Figure 1. SPINK1 is identified as a candidate plasma marker for tumor hypoxia and potential therapeutic target for radiosensitization.

(A) HeLa cells were cultured under the indicated oxygen conditions for 24 hours and subjected to DNA microarray analysis. Of 34 genes that exhibited more than 10-fold induction upon hypoxia, the top 4 genes harboring the N-terminus signal peptide are listed. (B and C) HeLa cells were cultured under the indicated oxygen conditions for the indicated periods, and subjected to qPCR for the indicated genes. (D) After being cultured under the indicated oxygen conditions for 48 hours, cell lysates were subjected to qPCR. (E) Changes in the SPINK1 mRNA levels in HeLa cells were quantified at the indicated time points during (prehypoxia) and after (reoxygenation) the severe hypoxic treatment and represented as mean ± SD. (F) After the same treatment as in D, culture media were subjected to the ELISA assay. (G) Scatter plot for correlation analysis between SPINK1 mRNA levels and secreted SPINK1 protein levels in cells cultured under the indicated oxygen conditions for the indicated periods. (H–K) The indicated cells were transfected with either pcDNA4/SPINK1 (SPINK1) or its EV and cultured for 48 hours.

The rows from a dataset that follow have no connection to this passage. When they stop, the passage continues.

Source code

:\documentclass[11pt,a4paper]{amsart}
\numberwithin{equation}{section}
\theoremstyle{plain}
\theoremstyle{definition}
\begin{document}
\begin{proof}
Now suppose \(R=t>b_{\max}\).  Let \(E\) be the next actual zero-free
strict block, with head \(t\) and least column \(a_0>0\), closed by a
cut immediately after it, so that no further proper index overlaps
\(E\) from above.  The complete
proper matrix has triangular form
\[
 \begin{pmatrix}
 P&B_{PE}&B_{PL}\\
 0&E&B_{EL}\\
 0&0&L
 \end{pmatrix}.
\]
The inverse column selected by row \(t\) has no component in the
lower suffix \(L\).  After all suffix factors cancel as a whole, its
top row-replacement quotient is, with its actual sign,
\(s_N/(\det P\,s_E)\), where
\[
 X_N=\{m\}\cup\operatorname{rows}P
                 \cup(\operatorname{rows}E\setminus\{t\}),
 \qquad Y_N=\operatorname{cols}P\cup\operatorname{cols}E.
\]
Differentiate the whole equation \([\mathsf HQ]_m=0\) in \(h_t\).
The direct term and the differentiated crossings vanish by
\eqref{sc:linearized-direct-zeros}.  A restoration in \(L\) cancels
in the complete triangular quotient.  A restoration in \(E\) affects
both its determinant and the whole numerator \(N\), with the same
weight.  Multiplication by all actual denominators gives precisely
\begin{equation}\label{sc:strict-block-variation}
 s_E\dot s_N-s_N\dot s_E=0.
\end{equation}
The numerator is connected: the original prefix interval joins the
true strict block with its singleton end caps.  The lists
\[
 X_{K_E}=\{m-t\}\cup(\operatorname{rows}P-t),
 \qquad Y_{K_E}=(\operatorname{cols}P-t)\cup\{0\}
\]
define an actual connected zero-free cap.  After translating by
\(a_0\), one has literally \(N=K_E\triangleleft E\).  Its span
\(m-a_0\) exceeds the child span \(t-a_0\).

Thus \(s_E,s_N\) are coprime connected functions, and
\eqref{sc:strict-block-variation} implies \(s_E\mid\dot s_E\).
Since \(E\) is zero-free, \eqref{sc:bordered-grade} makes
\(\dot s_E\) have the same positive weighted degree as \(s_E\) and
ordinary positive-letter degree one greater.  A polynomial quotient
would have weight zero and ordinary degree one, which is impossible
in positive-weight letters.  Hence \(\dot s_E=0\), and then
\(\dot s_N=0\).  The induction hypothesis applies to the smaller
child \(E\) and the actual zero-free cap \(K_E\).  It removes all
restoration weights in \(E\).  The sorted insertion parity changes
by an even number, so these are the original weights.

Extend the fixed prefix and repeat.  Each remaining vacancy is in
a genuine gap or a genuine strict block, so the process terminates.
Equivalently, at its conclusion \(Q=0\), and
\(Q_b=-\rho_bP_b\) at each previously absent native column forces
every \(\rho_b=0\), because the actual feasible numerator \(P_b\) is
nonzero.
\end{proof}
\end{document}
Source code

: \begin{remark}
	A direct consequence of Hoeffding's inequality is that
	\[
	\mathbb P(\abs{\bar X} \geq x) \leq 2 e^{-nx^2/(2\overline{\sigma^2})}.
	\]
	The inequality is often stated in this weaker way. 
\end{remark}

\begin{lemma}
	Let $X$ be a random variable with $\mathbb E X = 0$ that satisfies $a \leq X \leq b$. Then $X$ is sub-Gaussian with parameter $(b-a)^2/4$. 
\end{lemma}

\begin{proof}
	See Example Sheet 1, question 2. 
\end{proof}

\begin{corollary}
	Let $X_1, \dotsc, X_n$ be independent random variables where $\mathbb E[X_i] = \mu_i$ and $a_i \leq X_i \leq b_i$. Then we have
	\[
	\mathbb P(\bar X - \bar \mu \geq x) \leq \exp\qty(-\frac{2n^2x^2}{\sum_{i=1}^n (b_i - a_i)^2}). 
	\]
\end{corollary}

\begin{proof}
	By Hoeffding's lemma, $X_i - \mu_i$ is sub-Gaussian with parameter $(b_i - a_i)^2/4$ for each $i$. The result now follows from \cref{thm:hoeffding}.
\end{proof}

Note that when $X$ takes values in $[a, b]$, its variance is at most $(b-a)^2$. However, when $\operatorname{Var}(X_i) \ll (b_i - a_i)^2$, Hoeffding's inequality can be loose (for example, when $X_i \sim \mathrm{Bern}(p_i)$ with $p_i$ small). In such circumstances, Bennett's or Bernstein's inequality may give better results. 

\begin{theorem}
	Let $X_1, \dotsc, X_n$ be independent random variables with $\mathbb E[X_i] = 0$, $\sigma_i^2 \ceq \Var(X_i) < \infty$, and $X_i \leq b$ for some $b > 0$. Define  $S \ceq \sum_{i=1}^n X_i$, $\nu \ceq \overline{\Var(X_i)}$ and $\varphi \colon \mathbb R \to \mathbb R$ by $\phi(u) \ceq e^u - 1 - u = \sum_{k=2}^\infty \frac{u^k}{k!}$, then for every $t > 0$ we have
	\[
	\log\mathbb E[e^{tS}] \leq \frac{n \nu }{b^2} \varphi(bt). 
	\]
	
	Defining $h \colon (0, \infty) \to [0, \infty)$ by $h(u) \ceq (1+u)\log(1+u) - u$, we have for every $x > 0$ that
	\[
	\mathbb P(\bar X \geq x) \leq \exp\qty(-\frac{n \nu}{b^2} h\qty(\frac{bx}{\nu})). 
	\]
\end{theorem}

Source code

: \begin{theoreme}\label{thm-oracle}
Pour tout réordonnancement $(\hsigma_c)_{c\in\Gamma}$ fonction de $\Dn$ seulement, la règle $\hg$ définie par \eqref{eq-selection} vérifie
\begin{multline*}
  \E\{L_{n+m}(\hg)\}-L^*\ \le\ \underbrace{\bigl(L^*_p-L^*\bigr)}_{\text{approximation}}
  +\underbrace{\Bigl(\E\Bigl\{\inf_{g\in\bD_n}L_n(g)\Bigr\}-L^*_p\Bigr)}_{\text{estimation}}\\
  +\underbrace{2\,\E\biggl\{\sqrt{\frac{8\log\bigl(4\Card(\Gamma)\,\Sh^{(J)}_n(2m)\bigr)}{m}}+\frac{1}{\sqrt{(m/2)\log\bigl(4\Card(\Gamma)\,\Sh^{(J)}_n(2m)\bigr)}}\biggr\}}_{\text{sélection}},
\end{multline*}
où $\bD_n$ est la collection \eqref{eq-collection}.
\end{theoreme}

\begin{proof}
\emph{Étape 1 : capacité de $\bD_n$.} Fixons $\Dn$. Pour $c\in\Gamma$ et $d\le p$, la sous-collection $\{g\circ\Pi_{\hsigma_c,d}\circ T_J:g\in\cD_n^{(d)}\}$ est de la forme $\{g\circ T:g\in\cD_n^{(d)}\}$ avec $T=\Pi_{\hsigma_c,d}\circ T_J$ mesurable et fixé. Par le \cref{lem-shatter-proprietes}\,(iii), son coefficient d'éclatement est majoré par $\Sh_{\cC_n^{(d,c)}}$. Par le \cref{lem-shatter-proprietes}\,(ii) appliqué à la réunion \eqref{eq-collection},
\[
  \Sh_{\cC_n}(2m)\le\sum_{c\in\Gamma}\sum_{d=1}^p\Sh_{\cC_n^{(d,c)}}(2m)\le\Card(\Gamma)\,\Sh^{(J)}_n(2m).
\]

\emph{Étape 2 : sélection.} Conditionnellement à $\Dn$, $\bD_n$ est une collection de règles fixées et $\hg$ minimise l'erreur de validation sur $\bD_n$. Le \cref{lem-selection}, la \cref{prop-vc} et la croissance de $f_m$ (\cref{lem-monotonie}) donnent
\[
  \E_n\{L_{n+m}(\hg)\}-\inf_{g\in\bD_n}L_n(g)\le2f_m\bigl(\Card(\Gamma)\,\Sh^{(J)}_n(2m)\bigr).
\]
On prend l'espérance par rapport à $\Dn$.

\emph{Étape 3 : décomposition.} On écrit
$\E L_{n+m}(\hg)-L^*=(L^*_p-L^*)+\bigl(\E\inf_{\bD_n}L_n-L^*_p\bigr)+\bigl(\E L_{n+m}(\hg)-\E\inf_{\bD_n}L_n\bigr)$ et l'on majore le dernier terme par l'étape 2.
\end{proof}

Then, both culture media and cell lysates were subjected to Western blotting using the indicated antibodies (H and J), and then, cells were irradiated with the indicated doses of γ-rays and subjected to the clonogenic survival assay (I and K). The exogenously expressed SPINK1 was detected using anti-myc tag Ab (H and J). Data are represented as mean ± SD (B, D, F, I, and K; n = 3 in B–G, n = 6 in I and K). Two-tailed Student’s t test. *P < 0.05, ***P < 0.001. SPINK1, serine peptidase inhibitor Kazal type 1; EV, empty vector.